Single digits finally getting to him?
Jeb Bush’s campaign slashed hundreds of thousands of dollars in salaries over the last three months as the struggling candidate’s fundraising machine slowed to a more middling pace, new campaign-finance reports indicate.
No longer able to raise unlimited sums with his super PAC, Bush hauled in $13.4 million in the third quarter of the year for his campaign. That’s more than all of his GOP rivals except Ben Carson. But Bush also spent more than many of them, leaving him with about as much money in the bank as Marco Rubio. Ted Cruz has more.
Bush’s campaign once saw its size and staff as its strength. But the newly released campaign-finance reports indicate it could be a liability if fundraising slacks further.

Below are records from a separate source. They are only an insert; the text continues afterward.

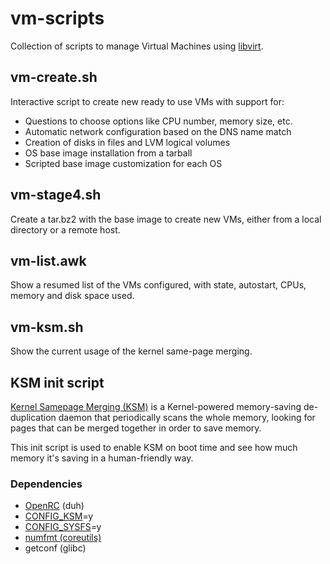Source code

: # vm-scripts

Collection of scripts to manage Virtual Machines using [libvirt](https://libvirt.org/).

## vm-create.sh

Interactive script to create new ready to use VMs with support for:
  * Questions to choose options like CPU number, memory size, etc.
  * Automatic network configuration based on the DNS name match
  * Creation of disks in files and LVM logical volumes
  * OS base image installation from a tarball
  * Scripted base image customization for each OS

## vm-stage4.sh

Create a tar.bz2 with the base image to create new VMs, either from a local directory or a remote host.

## vm-list.awk

Show a resumed list of the VMs configured, with state, autostart, CPUs, memory and disk space used.

## vm-ksm.sh

Show the current usage of the kernel same-page merging.

## KSM init script

[Kernel Samepage Merging (KSM)](https://www.kernel.org/doc/Documentation/vm/ksm.txt) is a Kernel-powered memory-saving de-duplication
daemon that periodically scans the whole memory, looking for pages that can be
merged together in order to save memory.

This init script is used to enable KSM on boot time and see how much memory it's
saving in a human-friendly way.

### Dependencies

* [OpenRC](https://github.com/OpenRC/openrc) (duh)
* [CONFIG_KSM](https://www.kernel.org/doc/Documentation/vm/ksm.txt)=y
* [CONFIG_SYSFS](https://www.kernel.org/doc/Documentation/filesystems/sysfs.txt)=y
* [numfmt (coreutils)](https://www.gnu.org/software/coreutils/manual/html_node/numfmt-invocation.html)
* getconf (glibc)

More than 60 Bush staffers might have had their salaries cut or their positions changed to reduce their income, compared with the second quarter of the year when Bush announced his candidacy, the campaign-finance reports show. The campaign did not want to discuss the numbers. But the pay cuts, depending on whether the salaries are divided on a weekly or bi-weekly basis, could have saved the campaign anywhere from $450,000 to nearly $900,000 per quarter, according to a POLITICO analysis of the campaign’s payroll. The cuts have ranged from the small for some staffers ($12 a week) to large reductions for four of the top campaign chiefs who each took a $75,000 pay cut.
The Bush campaign payroll is still huge: nearly $1.7 million this quarter. It spent as much as $2 million more on various consulting-related services, from fundraising to legal compliance.
Danny Diaz, Bush’s campaign manager, issued a lengthy, data-packed memo Thursday that announced the fundraising numbers and pointed to early state media reports showcasing the strength of the campaign’s ground game: 10 staffers and two offices in Iowa; 12 staffers and one office in New Hampshire; seven staffers and two offices in South Carolina; 8 staffers and two offices in Nevada.
“We have hundreds of volunteers who have already committed they will travel to the early states to turn out the vote for Jeb,” Diaz wrote, boasting of the campaign’s “micro-targeting” efforts to find Bush voters in a “database of approximately 260 million individuals with about 3,000 data points (e.g. hunting interest, magazine subscriptions, online habits, etc.). We also have more than 30,000 tags built off of previous identification efforts and have made hundreds of thousands of calls into early state voters.”